# TASK DETAILS:
Without any pictures, restate the full set of records below exactly.

** EXERCISE DATA follows **

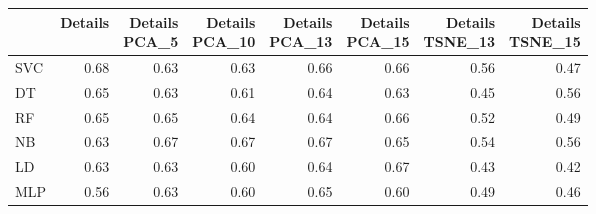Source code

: \documentclass[12pt,italian]{report}
\begin{document}
\begin{table}[h]
	\begin{center}
		\begin{adjustbox}{max width=\textwidth, max totalheight= {4cm}}
			\begin{tabular}{lrrrrrrr}
				\toprule
				{} &   Details &  \thead{Details\\PCA\_5} &  \thead{Details\\PCA\_10} &  \thead{Details\\PCA\_13} &  \thead{Details\\PCA\_15} &  \thead{Details\\TSNE\_13} &  \thead{Details\\TSNE\_15} \\
				\midrule
				SVC &  0.68 &                  0.63 &                   0.63 &                   0.66 &                   0.66 &                    0.56 &                    0.47 \\
				DT  &  \cellcolor{cyan}0.65 &                  0.63 &                   0.61 &                   0.64 &                   0.63 &                    0.45 &                    0.56 \\
				RF  &  0.65 &                  0.65 &                   0.64 &                   0.64 &                   \cellcolor{cyan}0.66 &                    0.52 &                    0.49 \\
				NB  &  0.63 &                  0.67 &                   0.67 &                   0.67 &                   0.65 &                    0.54 &                    0.56 \\
				LD  &  0.63 &                  0.63 &                   0.60 &                   0.64 &                   0.67 &                    0.43 &                    0.42 \\
				MLP &  0.56 &                  0.63 &                   0.60 &                   0.65 &                   0.60 &                    0.49 &                    0.46 \\
				\bottomrule
			\end{tabular}
		\end{adjustbox}
	\end{center}
\end{table}
\end{document}
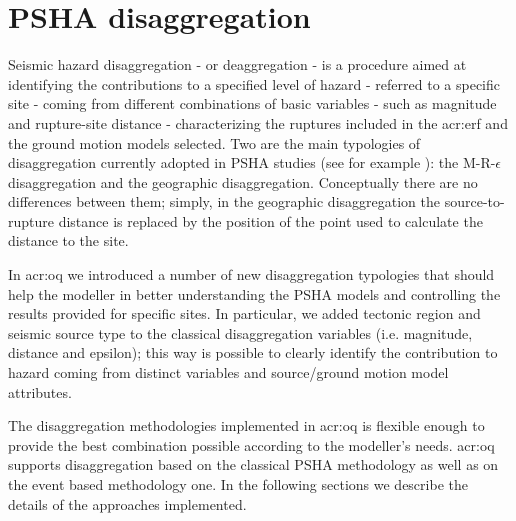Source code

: %
\clearpage\newpage
\section{PSHA disaggregation}
\label{sec:disaggregation}
%
Seismic hazard disaggregation - or deaggregation - 
\citep{mcguire1995,bazzurro1999} is a procedure aimed at identifying the 
contributions to a specified level of hazard -  referred to a specific site -
coming from different combinations of basic variables - such as magnitude
and rupture-site distance - characterizing the ruptures included in the 
\gls{acr:erf} and the ground motion models selected.
%
Two are the main typologies of disaggregation currently adopted in PSHA 
studies (see for example \citet{petersen2008}): the M-R-$\epsilon$ 
disaggregation and the geographic disaggregation. 
%
Conceptually there are no differences between them; 
simply, in the geographic disaggregation the source-to-rupture 
distance is replaced by the position of the point used to calculate
the distance to the site.
%

In \gls{acr:oq} we introduced a number of new disaggregation typologies 
that should help the modeller in better understanding the PSHA models   
and controlling the results provided for specific sites.
% 
In particular, we added tectonic region and seismic source type to 
the classical disaggregation variables (i.e. magnitude, distance and
epsilon); this way is possible to clearly identify the contribution to 
hazard coming from distinct variables and source/ground motion model
attributes.

The disaggregation methodologies implemented in \gls{acr:oq} is flexible 
enough to provide the best combination possible according to the 
modeller's needs.
% 
\gls{acr:oq} supports disaggregation based on the classical PSHA 
methodology as well as on the event based methodology one. In the 
following sections we describe the details of the approaches
implemented.
%
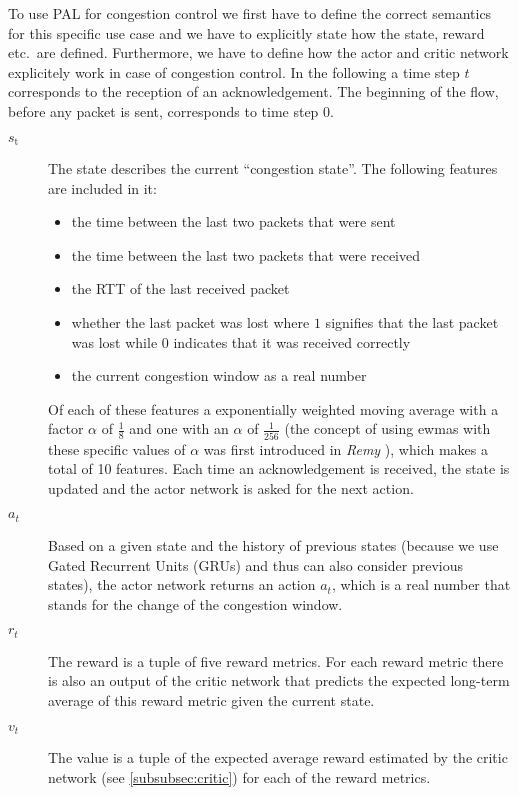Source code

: \documentclass[sigconf]{acmart}
\begin{document}
To use PAL for congestion control we first have to define the correct semantics for this specific use case and we have to explicitly state how the state, reward etc.~are defined. Furthermore, we have to define how the actor and critic network explicitely work in case of congestion control. In the following a time step $t$ corresponds to the reception of an acknowledgement. The beginning of the flow, before any packet is sent, corresponds to time step $0$.

\begin{description}
\item[$\textit{s}_\text{t}$] The state  describes the current ``congestion state''. The following features are included in it:
\begin{itemize}
\item the time between the last two packets that were sent
\item the time between the last two packets that were received
\item the RTT of the last received packet
\item whether the last packet was lost where $1$ signifies that the last packet was lost while $0$ indicates that it was received correctly
\item the current congestion window as a real number
\end{itemize}
Of each of these features a exponentially weighted moving average with a factor $\alpha$ of $\frac{1}{8}$ and one with an $\alpha$ of $\frac{1}{256}$ (the concept of using ewmas with these specific values of $\alpha$ was first introduced in \textit{Remy} \cite{winstein_tcp_2013}), which makes a total of 10 features.  
Each time an acknowledgement is received, the state is updated and the actor network is asked for the next action.
\item[$\textit{a}_t$] Based on a given state and the history of previous states (because we use Gated Recurrent Units (GRUs) and thus can also consider previous states), the actor network returns an action $a_t$, which is a real number that stands for the change of the congestion window. 
\item[$\textit{r}_t$] The reward is a tuple of five reward metrics. 
For each reward metric there is also an output of the critic network that predicts the expected long-term average of this reward metric given the current state. 
\item[$\textit{v}_t$] The value is a tuple of the expected average reward estimated by the critic network (see \autoref{subsubsec:critic}) for each of the reward metrics. 
\end{description}
\end{document}
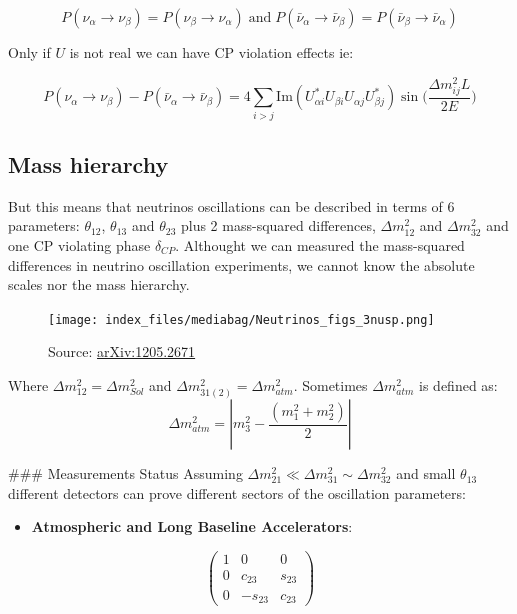 \documentclass[
  letterpaper,
  DIV=11,
  numbers=noendperiod]{scrreprt}
\providecommand{\tightlist}{%
  \setlength{\itemsep}{0pt}\setlength{\parskip}{0pt}}\usepackage{longtable,booktabs,array}
\begin{document}
\[P({\nu_\alpha} \rightarrow {\nu_\beta}) = P({\nu_\beta} \rightarrow {\nu_\alpha})\mathrm{\; and\; }P({\bar \nu_\alpha} \rightarrow {\bar \nu_\beta}) = P({\bar \nu_\beta} \rightarrow {\bar\nu_\alpha})\]

Only if \(U\) is not real we can have CP violation effects ie:

\[P(\nu_\alpha \rightarrow \nu_\beta) - P({\bar \nu_\alpha} \rightarrow {\bar \nu_\beta}) ={ 4 \sum_{i>j}\mathrm{ Im}(U_{\alpha i}^{*}U_{\beta i}U_{\alpha j}U_{\beta j}^{*})\sin(}\frac{\Delta m_{ij}^{2}L}{2E})\]

\subsection*{Mass hierarchy}\label{mass-hierarchy}

But this means that neutrinos oscillations can be described in terms of
6 parameters: \(\theta_{12}\), \(\theta_{13}\) and \(\theta_{23}\) plus
2 mass-squared differences, \(\Delta m_{12}^2\) and \(\Delta m_{32}^2\)
and one CP violating phase \(\delta_{CP}\). Althought we can measured
the mass-squared differences in neutrino oscillation experiments, we
cannot know the absolute scales nor the mass hierarchy.

\begin{figure}[H]

{\centering \texttt{[image: index\_files/mediabag/Neutrinos\_figs\_3nusp.png]}

}

\caption{Source:
\href{https://inspirehep.net/record/1114323}{arXiv:1205.2671}}

\end{figure}%

Where \(\Delta m_{12}^2 = \Delta m_{Sol}^2\) and
\(\Delta m_{31(2)}^2 = \Delta m_{atm}^2\). Sometimes
\(\Delta m_{atm}^2\) is defined as:
\[\Delta m_{atm}^2  =\left| m_3^2 - \frac{(m_1^2 + m_2^2)}{2} \right|\]

\#\#\# Measurements Status Assuming
\(\Delta m_{21}^2 \ll \Delta m_{31}^2 \sim \Delta m_{32}^2\) and small
\(\theta_{13}\) different detectors can prove different sectors of the
oscillation parameters:

\begin{itemize}
\tightlist
\item
  \textbf{Atmospheric and Long Baseline Accelerators}:
\end{itemize}

\[\begin{pmatrix} 1 & 0 & 0 \\ 0 & c_{23} & s_{23} \\ 0 & -s_{23} & c_{23} \end{pmatrix}\]
\end{document}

** End of EXERCISE DATA **

# REPLY TO THE EXERCISE:
Source code

: \documentclass[12pt,italian]{report}
\begin{document}
\begin{table}[h]
	\begin{center}
		\begin{adjustbox}{max width=\textwidth, max totalheight= {4cm}}
			\begin{tabular}{lrrrrrrr}
				\toprule
				{} &   Details &  \thead{Details\\PCA\_5} &  \thead{Details\\PCA\_10} &  \thead{Details\\PCA\_13} &  \thead{Details\\PCA\_15} &  \thead{Details\\TSNE\_13} &  \thead{Details\\TSNE\_15} \\
				\midrule
				SVC &  0.68 &                  0.63 &                   0.63 &                   0.66 &                   0.66 &                    0.56 &                    0.47 \\
				DT  &  \cellcolor{cyan}0.65 &                  0.63 &                   0.61 &                   0.64 &                   0.63 &                    0.45 &                    0.56 \\
				RF  &  0.65 &                  0.65 &                   0.64 &                   0.64 &                   \cellcolor{cyan}0.66 &                    0.52 &                    0.49 \\
				NB  &  0.63 &                  0.67 &                   0.67 &                   0.67 &                   0.65 &                    0.54 &                    0.56 \\
				LD  &  0.63 &                  0.63 &                   0.60 &                   0.64 &                   0.67 &                    0.43 &                    0.42 \\
				MLP &  0.56 &                  0.63 &                   0.60 &                   0.65 &                   0.60 &                    0.49 &                    0.46 \\
				\bottomrule
			\end{tabular}
		\end{adjustbox}
	\end{center}
\end{table}
\end{document}
Source code

: %
\clearpage\newpage
\section{PSHA disaggregation}
\label{sec:disaggregation}
%
Seismic hazard disaggregation - or deaggregation - 
\citep{mcguire1995,bazzurro1999} is a procedure aimed at identifying the 
contributions to a specified level of hazard -  referred to a specific site -
coming from different combinations of basic variables - such as magnitude
and rupture-site distance - characterizing the ruptures included in the 
\gls{acr:erf} and the ground motion models selected.
%
Two are the main typologies of disaggregation currently adopted in PSHA 
studies (see for example \citet{petersen2008}): the M-R-$\epsilon$ 
disaggregation and the geographic disaggregation. 
%
Conceptually there are no differences between them; 
simply, in the geographic disaggregation the source-to-rupture 
distance is replaced by the position of the point used to calculate
the distance to the site.
%

In \gls{acr:oq} we introduced a number of new disaggregation typologies 
that should help the modeller in better understanding the PSHA models   
and controlling the results provided for specific sites.
% 
In particular, we added tectonic region and seismic source type to 
the classical disaggregation variables (i.e. magnitude, distance and
epsilon); this way is possible to clearly identify the contribution to 
hazard coming from distinct variables and source/ground motion model
attributes.

The disaggregation methodologies implemented in \gls{acr:oq} is flexible 
enough to provide the best combination possible according to the 
modeller's needs.
% 
\gls{acr:oq} supports disaggregation based on the classical PSHA 
methodology as well as on the event based methodology one. In the 
following sections we describe the details of the approaches
implemented.
%
Source code

: \documentclass[sigconf]{acmart}
\begin{document}
To use PAL for congestion control we first have to define the correct semantics for this specific use case and we have to explicitly state how the state, reward etc.~are defined. Furthermore, we have to define how the actor and critic network explicitely work in case of congestion control. In the following a time step $t$ corresponds to the reception of an acknowledgement. The beginning of the flow, before any packet is sent, corresponds to time step $0$.

\begin{description}
\item[$\textit{s}_\text{t}$] The state  describes the current ``congestion state''. The following features are included in it:
\begin{itemize}
\item the time between the last two packets that were sent
\item the time between the last two packets that were received
\item the RTT of the last received packet
\item whether the last packet was lost where $1$ signifies that the last packet was lost while $0$ indicates that it was received correctly
\item the current congestion window as a real number
\end{itemize}
Of each of these features a exponentially weighted moving average with a factor $\alpha$ of $\frac{1}{8}$ and one with an $\alpha$ of $\frac{1}{256}$ (the concept of using ewmas with these specific values of $\alpha$ was first introduced in \textit{Remy} \cite{winstein_tcp_2013}), which makes a total of 10 features.  
Each time an acknowledgement is received, the state is updated and the actor network is asked for the next action.
\item[$\textit{a}_t$] Based on a given state and the history of previous states (because we use Gated Recurrent Units (GRUs) and thus can also consider previous states), the actor network returns an action $a_t$, which is a real number that stands for the change of the congestion window. 
\item[$\textit{r}_t$] The reward is a tuple of five reward metrics. 
For each reward metric there is also an output of the critic network that predicts the expected long-term average of this reward metric given the current state. 
\item[$\textit{v}_t$] The value is a tuple of the expected average reward estimated by the critic network (see \autoref{subsubsec:critic}) for each of the reward metrics. 
\end{description}
\end{document}
 \documentclass[
  letterpaper,
  DIV=11,
  numbers=noendperiod]{scrreprt}
\providecommand{\tightlist}{%
  \setlength{\itemsep}{0pt}\setlength{\parskip}{0pt}}\usepackage{longtable,booktabs,array}
\begin{document}
\[P({\nu_\alpha} \rightarrow {\nu_\beta}) = P({\nu_\beta} \rightarrow {\nu_\alpha})\mathrm{\; and\; }P({\bar \nu_\alpha} \rightarrow {\bar \nu_\beta}) = P({\bar \nu_\beta} \rightarrow {\bar\nu_\alpha})\]

Only if \(U\) is not real we can have CP violation effects ie:

\[P(\nu_\alpha \rightarrow \nu_\beta) - P({\bar \nu_\alpha} \rightarrow {\bar \nu_\beta}) ={ 4 \sum_{i>j}\mathrm{ Im}(U_{\alpha i}^{*}U_{\beta i}U_{\alpha j}U_{\beta j}^{*})\sin(}\frac{\Delta m_{ij}^{2}L}{2E})\]

\subsection*{Mass hierarchy}\label{mass-hierarchy}

But this means that neutrinos oscillations can be described in terms of
6 parameters: \(\theta_{12}\), \(\theta_{13}\) and \(\theta_{23}\) plus
2 mass-squared differences, \(\Delta m_{12}^2\) and \(\Delta m_{32}^2\)
and one CP violating phase \(\delta_{CP}\). Althought we can measured
the mass-squared differences in neutrino oscillation experiments, we
cannot know the absolute scales nor the mass hierarchy.

\begin{figure}[H]

{\centering \texttt{[image: index\_files/mediabag/Neutrinos\_figs\_3nusp.png]}

}

\caption{Source:
\href{https://inspirehep.net/record/1114323}{arXiv:1205.2671}}

\end{figure}%

Where \(\Delta m_{12}^2 = \Delta m_{Sol}^2\) and
\(\Delta m_{31(2)}^2 = \Delta m_{atm}^2\). Sometimes
\(\Delta m_{atm}^2\) is defined as:
\[\Delta m_{atm}^2  =\left| m_3^2 - \frac{(m_1^2 + m_2^2)}{2} \right|\]

\#\#\# Measurements Status Assuming
\(\Delta m_{21}^2 \ll \Delta m_{31}^2 \sim \Delta m_{32}^2\) and small
\(\theta_{13}\) different detectors can prove different sectors of the
oscillation parameters:

\begin{itemize}
\tightlist
\item
  \textbf{Atmospheric and Long Baseline Accelerators}:
\end{itemize}

\[\begin{pmatrix} 1 & 0 & 0 \\ 0 & c_{23} & s_{23} \\ 0 & -s_{23} & c_{23} \end{pmatrix}\]
\end{document}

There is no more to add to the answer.